§ The records:
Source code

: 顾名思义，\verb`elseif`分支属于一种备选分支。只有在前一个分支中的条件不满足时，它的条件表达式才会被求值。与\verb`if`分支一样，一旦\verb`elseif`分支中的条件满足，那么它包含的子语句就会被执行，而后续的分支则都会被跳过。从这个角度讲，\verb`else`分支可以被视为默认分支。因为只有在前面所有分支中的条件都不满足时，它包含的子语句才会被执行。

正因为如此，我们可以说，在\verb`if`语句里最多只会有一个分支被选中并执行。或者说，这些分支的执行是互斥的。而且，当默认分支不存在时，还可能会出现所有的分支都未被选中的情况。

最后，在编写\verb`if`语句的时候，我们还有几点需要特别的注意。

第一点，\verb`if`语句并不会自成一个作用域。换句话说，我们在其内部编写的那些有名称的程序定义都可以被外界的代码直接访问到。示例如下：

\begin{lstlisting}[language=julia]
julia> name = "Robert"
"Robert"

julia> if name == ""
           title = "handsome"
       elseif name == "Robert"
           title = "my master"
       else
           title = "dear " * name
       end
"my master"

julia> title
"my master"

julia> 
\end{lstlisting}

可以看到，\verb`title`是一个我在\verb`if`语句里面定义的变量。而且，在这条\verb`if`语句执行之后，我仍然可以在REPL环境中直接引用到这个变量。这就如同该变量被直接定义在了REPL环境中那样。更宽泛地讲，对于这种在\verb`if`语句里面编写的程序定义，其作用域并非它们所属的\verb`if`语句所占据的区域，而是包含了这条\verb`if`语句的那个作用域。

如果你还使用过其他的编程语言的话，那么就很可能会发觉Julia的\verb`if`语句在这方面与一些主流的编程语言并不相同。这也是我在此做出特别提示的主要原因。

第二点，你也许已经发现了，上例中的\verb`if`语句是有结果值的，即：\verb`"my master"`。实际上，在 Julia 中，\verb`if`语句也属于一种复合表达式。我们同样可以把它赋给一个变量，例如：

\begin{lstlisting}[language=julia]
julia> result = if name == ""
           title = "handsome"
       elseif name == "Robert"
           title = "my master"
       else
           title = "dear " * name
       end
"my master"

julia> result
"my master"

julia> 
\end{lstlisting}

§ What to produce:
Return the listing above verbatim.

§ Solution:
Source code

: 顾名思义，\verb`elseif`分支属于一种备选分支。只有在前一个分支中的条件不满足时，它的条件表达式才会被求值。与\verb`if`分支一样，一旦\verb`elseif`分支中的条件满足，那么它包含的子语句就会被执行，而后续的分支则都会被跳过。从这个角度讲，\verb`else`分支可以被视为默认分支。因为只有在前面所有分支中的条件都不满足时，它包含的子语句才会被执行。

正因为如此，我们可以说，在\verb`if`语句里最多只会有一个分支被选中并执行。或者说，这些分支的执行是互斥的。而且，当默认分支不存在时，还可能会出现所有的分支都未被选中的情况。

最后，在编写\verb`if`语句的时候，我们还有几点需要特别的注意。

第一点，\verb`if`语句并不会自成一个作用域。换句话说，我们在其内部编写的那些有名称的程序定义都可以被外界的代码直接访问到。示例如下：

\begin{lstlisting}[language=julia]
julia> name = "Robert"
"Robert"

julia> if name == ""
           title = "handsome"
       elseif name == "Robert"
           title = "my master"
       else
           title = "dear " * name
       end
"my master"

julia> title
"my master"

julia> 
\end{lstlisting}

可以看到，\verb`title`是一个我在\verb`if`语句里面定义的变量。而且，在这条\verb`if`语句执行之后，我仍然可以在REPL环境中直接引用到这个变量。这就如同该变量被直接定义在了REPL环境中那样。更宽泛地讲，对于这种在\verb`if`语句里面编写的程序定义，其作用域并非它们所属的\verb`if`语句所占据的区域，而是包含了这条\verb`if`语句的那个作用域。

如果你还使用过其他的编程语言的话，那么就很可能会发觉Julia的\verb`if`语句在这方面与一些主流的编程语言并不相同。这也是我在此做出特别提示的主要原因。

第二点，你也许已经发现了，上例中的\verb`if`语句是有结果值的，即：\verb`"my master"`。实际上，在 Julia 中，\verb`if`语句也属于一种复合表达式。我们同样可以把它赋给一个变量，例如：

\begin{lstlisting}[language=julia]
julia> result = if name == ""
           title = "handsome"
       elseif name == "Robert"
           title = "my master"
       else
           title = "dear " * name
       end
"my master"

julia> result
"my master"

julia> 
\end{lstlisting}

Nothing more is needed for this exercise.